List of URLs or domains to enrich. Each entry is fetched, parsed, and analysed for contact data (emails, phones, social links). Bare domains automatically get 'https://' prepended. Example: \['https://acme.com', 'stripe.com', 'www.example.org/contact']. Total runtime scales with the list size; processing runs in parallel up to 'maxConcurrency'.

## `maxConcurrency` (type: `integer`):

Maximum number of URLs processed in parallel. Example: with 20 URLs and concurrency 5, the actor handles 5 at a time and queues the remaining 15. Higher values finish faster but may trigger rate limits or get your IP blocked by target sites; lower values are slower but safer. Recommended: 3-5 for small batches (< 50 URLs), 1-2 for large batches (50+ URLs).

## `includeWhois` (type: `boolean`):

When true, each output row includes a 'whois' object with domain registration data: registrar name, creation/expiration dates, and registrant organization (when public per GDPR redaction). When false, only scraped page data is returned and no WHOIS lookup is performed. Example: enabling this for 'acme.com' adds {registrar: 'GoDaddy', createdAt: '2010-03-15', registrantOrg: 'ACME Corp'} to that row; disabling it skips the lookup entirely and saves ~1 second per URL. Default is false to minimize per-domain cost — enable explicitly when you need registrant data.

## `skipEmailPatternFinder` (type: `boolean`):

Skip Step 2 (email pattern detection) — when true, the pipeline emits a synthetic 'pattern' step with status 'skipped' and no DNS lookups are performed. When false (default), Step 2 runs and adds emailPattern, patternConfidence, generatedEmails\[], patternAnalysis, alternateEmailPatterns, and dataQuality to every record. See docs/NextSteps/EmailPatternFinder.md.

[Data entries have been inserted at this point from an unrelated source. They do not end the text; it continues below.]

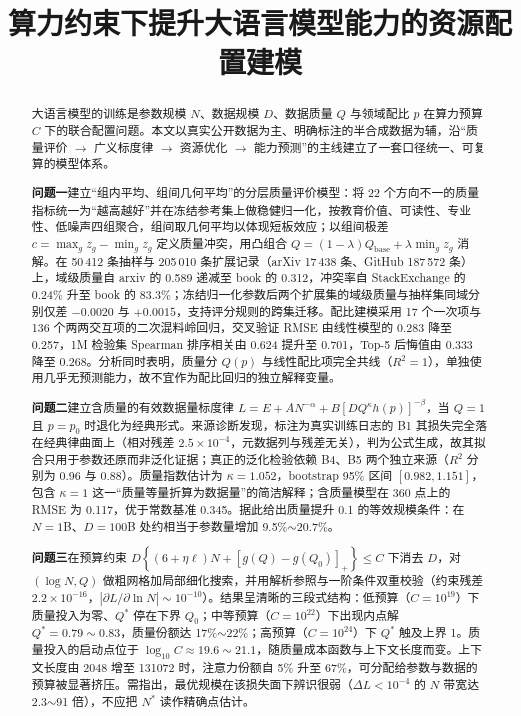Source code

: \documentclass[bwprint]{gmcmthesis}
\title{算力约束下提升大语言模型能力的资源配置建模}
\begin{document}
\maketitle

\begin{abstract}

大语言模型的训练是参数规模 $N$、数据规模 $D$、数据质量 $Q$ 与领域配比 $p$ 在算力预算 $C$ 下的联合配置问题。本文以真实公开数据为主、明确标注的半合成数据为辅，沿``质量评价 $\to$ 广义标度律 $\to$ 资源优化 $\to$ 能力预测''的主线建立了一套口径统一、可复算的模型体系。

\textbf{问题一}建立``组内平均、组间几何平均''的分层质量评价模型：将 22 个方向不一的质量指标统一为``越高越好''并在冻结参考集上做稳健归一化，按教育价值、可读性、专业性、低噪声四组聚合，组间取几何平均以体现短板效应；以组间极差 $c=\max_g z_g-\min_g z_g$ 定义质量冲突，用凸组合 $Q=(1-\lambda)Q_{\mathrm{base}}+\lambda\min_g z_g$ 消解。在 50\,412 条抽样与 205\,010 条扩展记录（arXiv 17\,438 条、GitHub 187\,572 条）上，域级质量自 arxiv 的 0.589 递减至 book 的 0.312，冲突率自 StackExchange 的 0.24\% 升至 book 的 83.3\%；冻结归一化参数后两个扩展集的域级质量与抽样集同域分别仅差 $-0.0020$ 与 $+0.0015$，支持评分规则的跨集迁移。配比建模采用 17 个一次项与 136 个两两交互项的二次混料岭回归，交叉验证 RMSE 由线性模型的 0.283 降至 0.257，1M 检验集 Spearman 排序相关由 0.624 提升至 0.701，Top-5 后悔值由 0.333 降至 0.268。分析同时表明，质量分 $Q(p)$ 与线性配比项完全共线（$R^2=1$），单独使用几乎无预测能力，故不宜作为配比回归的独立解释变量。

\textbf{问题二}建立含质量的有效数据量标度律 $L=E+AN^{-\alpha}+B\left[DQ^{\kappa}h(p)\right]^{-\beta}$，当 $Q=1$ 且 $p=p_0$ 时退化为经典形式。来源诊断发现，标注为真实训练日志的 B1 其损失完全落在经典律曲面上（相对残差 $2.5\times10^{-4}$，元数据列与残差无关），判为公式生成，故其拟合只用于参数还原而非泛化证据；真正的泛化检验依赖 B4、B5 两个独立来源（$R^2$ 分别为 0.96 与 0.88）。质量指数估计为 $\kappa=1.052$，bootstrap 95\% 区间 $[0.982,1.151]$，包含 $\kappa=1$ 这一``质量等量折算为数据量''的简洁解释；含质量模型在 360 点上的 RMSE 为 0.117，优于常数基准 0.345。据此给出质量提升 0.1 的等效规模条件：在 $N=1$B、$D=100$B 处约相当于参数量增加 9.5\%$\sim$20.7\%。

\textbf{问题三}在预算约束 $D\left\{(6+\eta\ell)N+[g(Q)-g(Q_0)]_+\right\}\le C$ 下消去 $D$，对 $(\log N,Q)$ 做粗网格加局部细化搜索，并用解析参照与一阶条件双重校验（约束残差 $2.2\times10^{-16}$，$|\partial L/\partial\ln N|\sim10^{-10}$）。结果呈清晰的三段式结构：低预算（$C=10^{19}$）下质量投入为零、$Q^\ast$ 停在下界 $Q_0$；中等预算（$C=10^{22}$）下出现内点解 $Q^\ast=0.79\sim0.83$，质量份额达 17\%$\sim$22\%；高预算（$C=10^{24}$）下 $Q^\ast$ 触及上界 1。质量投入的启动点位于 $\log_{10}C\approx19.6\sim21.1$，随质量成本函数与上下文长度而变。上下文长度由 2048 增至 131072 时，注意力份额自 5\% 升至 67\%，可分配给参数与数据的预算被显著挤压。需指出，最优规模在该损失面下辨识很弱（$\Delta L<10^{-4}$ 的 $N$ 带宽达 2.3$\sim$91 倍），不应把 $N^\ast$ 读作精确点估计。


\end{abstract}
\end{document}
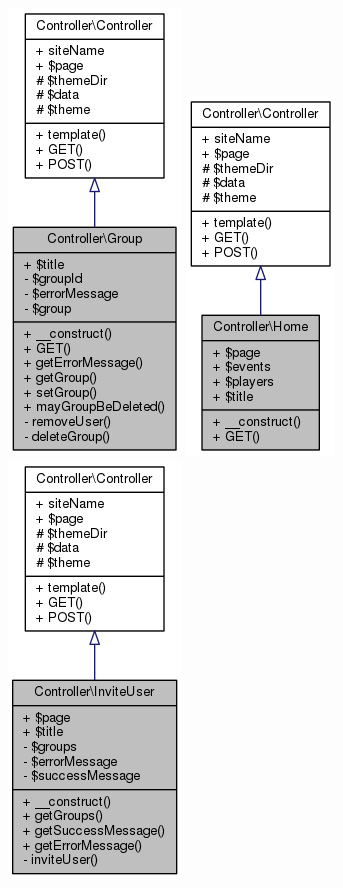 \documentclass[11pt]{article}
\begin{document}
\includegraphics[scale=0.4]{UML_Controller_1_1Group.png}
\includegraphics[scale=0.4]{UML_Controller_1_1Home.png}
\includegraphics[scale=0.4]{UML_Controller_1_1InviteUser.png}
\end{document}
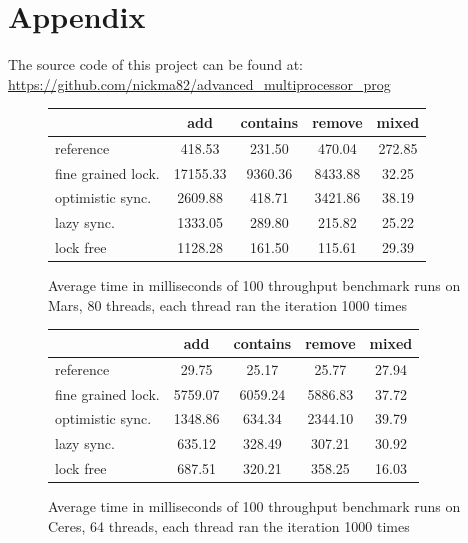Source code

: \newpage
\section{Appendix}
The source code of this project can be found at:\\ \url{https://github.com/nickma82/advanced_multiprocessor_prog}

\begin{figure}[ht]
  \centering
\begin{tabular}{ l | c c c c }
 & add & contains & remove & mixed\\
 \hline
reference & 418.53 &  231.50 &  470.04  & 272.85\\
fine grained lock. & 17155.33 & 9360.36 & 8433.88 & 32.25 \\
optimistic sync. & 2609.88  & 418.71 & 3421.86 &   38.19\\
lazy sync. & 1333.05 &  289.80 &  215.82  &  25.22\\
lock free & 1128.28  & 161.50  & 115.61   & 29.39\\
\end{tabular}
  \caption{Average time in milliseconds of 100 throughput benchmark runs on Mars, 80 threads, each thread ran the iteration 1000 times}
  \label{mars_throughput}
\end{figure}

\begin{figure}[ht]
  \centering
\begin{tabular}{ l | c c c c }
 & add & contains & remove & mixed\\
 \hline
reference & 29.75  &  25.17  &  25.77 &   27.94 \\
fine grained lock. & 5759.07 & 6059.24 & 5886.83 & 37.72 \\
optimistic sync. & 1348.86 &  634.34 & 2344.10  &  39.79 \\
lazy sync. & 635.12  & 328.49 &  307.21  &  30.92 \\
lock free & 687.51  & 320.21 &  358.25  &  16.03\\
\end{tabular}
  \caption{Average time in milliseconds of 100 throughput benchmark runs on Ceres, 64 threads, each thread ran the iteration 1000 times}
  \label{ceres_throughput}
\end{figure}

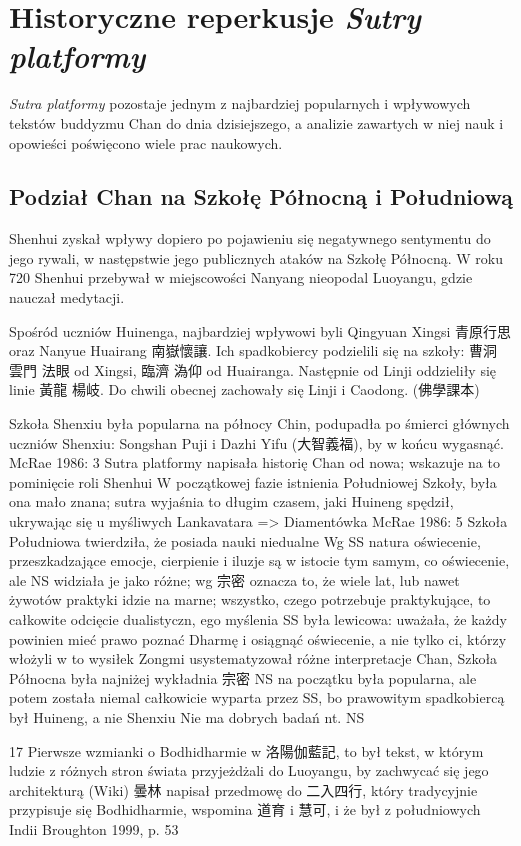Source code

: \chapter{Historyczne reperkusje \textit{Sutry platformy}}
\textit{Sutra platformy} pozostaje jednym z najbardziej popularnych i wpływowych tekstów buddyzmu Chan do dnia dzisiejszego, a analizie zawartych w niej nauk i opowieści poświęcono wiele prac naukowych.

\section{Podział Chan na Szkołę Północną i Południową}
Shenhui zyskał wpływy dopiero po pojawieniu się negatywnego sentymentu do jego rywali, w następstwie jego publicznych ataków na Szkołę Północną.
W roku 720 Shenhui przebywał w miejscowości Nanyang nieopodal Luoyangu, gdzie nauczał medytacji.

Spośród uczniów Huinenga, najbardziej wpływowi byli Qingyuan Xingsi 青原行思 oraz Nanyue Huairang 南嶽懷讓. Ich spadkobiercy podzielili się na szkoły: 曹洞 雲門 法眼 od Xingsi, 臨濟 溈仰 od Huairanga. Następnie od Linji oddzieliły się linie 黃龍 楊岐. Do chwili obecnej zachowały się Linji i Caodong. (佛學課本)

Szkoła Shenxiu była popularna na północy Chin, podupadła po śmierci głównych uczniów Shenxiu: Songshan Puji i Dazhi Yifu (大智義福), by w końcu wygasnąć. %
McRae 1986: 3
Sutra platformy napisała historię Chan od nowa; wskazuje na to pominięcie roli Shenhui
W początkowej fazie istnienia Południowej Szkoły, była ona mało znana; sutra wyjaśnia to długim czasem, jaki Huineng spędził, ukrywając się u myśliwych
Lankavatara => Diamentówka
McRae 1986: 5
Szkoła Południowa twierdziła, że posiada nauki niedualne
Wg SS natura oświecenie, przeszkadzające emocje, cierpienie i iluzje są w istocie tym samym, co oświecenie, ale NS widziała je jako różne; wg 宗密 oznacza to, że wiele lat, lub nawet żywotów praktyki idzie na marne; wszystko, czego potrzebuje praktykujące, to całkowite odcięcie dualistyczn, ego myślenia
SS była lewicowa: uważała, że każdy powinien mieć prawo poznać Dharmę i osiągnąć oświecenie, a nie tylko ci, którzy włożyli w to wysiłek
Zongmi usystematyzował różne interpretacje Chan, Szkoła Północna była najniżej
wykładnia 宗密 NS na początku była popularna, ale potem została niemal całkowicie wyparta przez SS, bo prawowitym spadkobiercą był Huineng, a nie Shenxiu
Nie ma dobrych badań nt. NS

17 Pierwsze wzmianki o Bodhidharmie w 洛陽伽藍記, to był tekst, w którym ludzie z różnych stron świata przyjeżdżali do Luoyangu, by zachwycać się jego architekturą
(Wiki) 曇林 napisał przedmowę do 二入四行, który tradycyjnie przypisuje się Bodhidharmie, wspomina 道育 i 慧可, i że był z południowych Indii Broughton 1999, p. 53

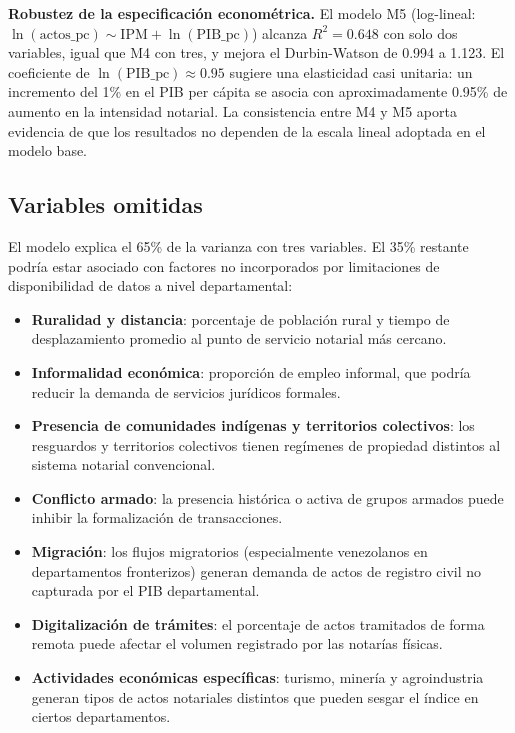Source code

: \documentclass{article}
\begin{document}
\medskip
\noindent\textbf{Robustez de la especificación econométrica.}
El modelo M5 (log-lineal: $\ln(\text{actos\_pc}) \sim \text{IPM} +
\ln(\text{PIB\_pc})$) alcanza $R^2=0.648$ con solo dos variables, igual
que M4 con tres, y mejora el Durbin-Watson de 0.994 a 1.123. El
coeficiente de $\ln(\text{PIB\_pc}) \approx 0.95$ sugiere una
elasticidad casi unitaria: un incremento del 1\% en el PIB per cápita
se asocia con aproximadamente 0.95\% de aumento en la intensidad
notarial. La consistencia entre M4 y M5 aporta evidencia de que los
resultados no dependen de la escala lineal adoptada en el modelo base.

\subsection{Variables omitidas}
\label{subsec:omitidas}

El modelo explica el 65\% de la varianza con tres variables. El 35\%
restante podría estar asociado con factores no incorporados por
limitaciones de disponibilidad de datos a nivel departamental:

\begin{itemize}
    \item \textbf{Ruralidad y distancia}: porcentaje de población
    rural y tiempo de desplazamiento promedio al punto de servicio
    notarial más cercano.
    \item \textbf{Informalidad económica}: proporción de empleo
    informal, que podría reducir la demanda de servicios jurídicos
    formales.
    \item \textbf{Presencia de comunidades indígenas y territorios
    colectivos}: los resguardos y territorios colectivos tienen
    regímenes de propiedad distintos al sistema notarial convencional.
    \item \textbf{Conflicto armado}: la presencia histórica o activa
    de grupos armados puede inhibir la formalización de transacciones.
    \item \textbf{Migración}: los flujos migratorios (especialmente
    venezolanos en departamentos fronterizos) generan demanda de actos
    de registro civil no capturada por el PIB departamental.
    \item \textbf{Digitalización de trámites}: el porcentaje de actos
    tramitados de forma remota puede afectar el volumen registrado por
    las notarías físicas.
    \item \textbf{Actividades económicas específicas}: turismo, minería
    y agroindustria generan tipos de actos notariales distintos que
    pueden sesgar el índice en ciertos departamentos.
\end{itemize}
\end{document}
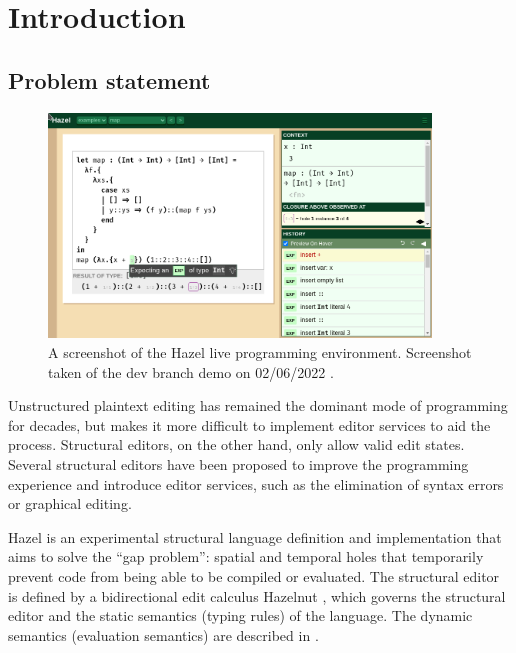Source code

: \chapter{Introduction}
\label{sec:introduction}

\section{Problem statement}
\label{sec:prob_stmt}

\begin{figure}
  \centering
  \includegraphics[width=4in]{img/hazel_ui.png}
  \caption[Screenshot of the Hazel live programming environment.]{A screenshot of the Hazel live programming environment. Screenshot taken of the dev branch demo on 02/06/2022 \cite{HazelDemo2022}.}
  \label{fig:screenshot-hazel-ui}
\end{figure}

Unstructured plaintext editing has remained the dominant mode of programming for decades, but makes it more difficult to implement editor services to aid the process. Structural editors, on the other hand, only allow valid edit states. Several structural editors  have been proposed to improve the programming experience and introduce editor services, such as the elimination of syntax errors or graphical editing.

Hazel \cite{Hazel2022} is an experimental structural language definition and implementation that aims to solve the ``gap problem'': spatial and temporal holes that temporarily prevent code from being able to be compiled or evaluated. The structural editor is defined by a bidirectional edit calculus Hazelnut \cite{conf/popl/Hazelnut17}, which governs the structural editor and the static semantics (typing rules) of the language. The dynamic semantics (evaluation semantics) are described in \cite{conf/popl/HazelnutLive19}.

## `searchWhois` (type: `boolean`):

Mine the WHOIS registrant email (when includeWhois is true and the registry exposes it) and add it to generatedEmails\[] with source 'whois-registrant'. No-op when skipEmailPatternFinder is true. Default false.

## `goal` (type: `string`):

Tunes patternAnalysis.bounceRiskBucket thresholds and sequenceStrategy per outreach intent. 'quick-outreach' is strict — only the safest ~20% of generated patterns ship (sequenceStrategy: 'single-shot'). 'high-deliverability' (default) is medium — top ~60% ship (sequenceStrategy: 'fallback'). 'max-coverage' is loose — top ~95% ship (sequenceStrategy: 'progressive'). See docs/NextSteps/EmailPatternFinder.md §goal semantics.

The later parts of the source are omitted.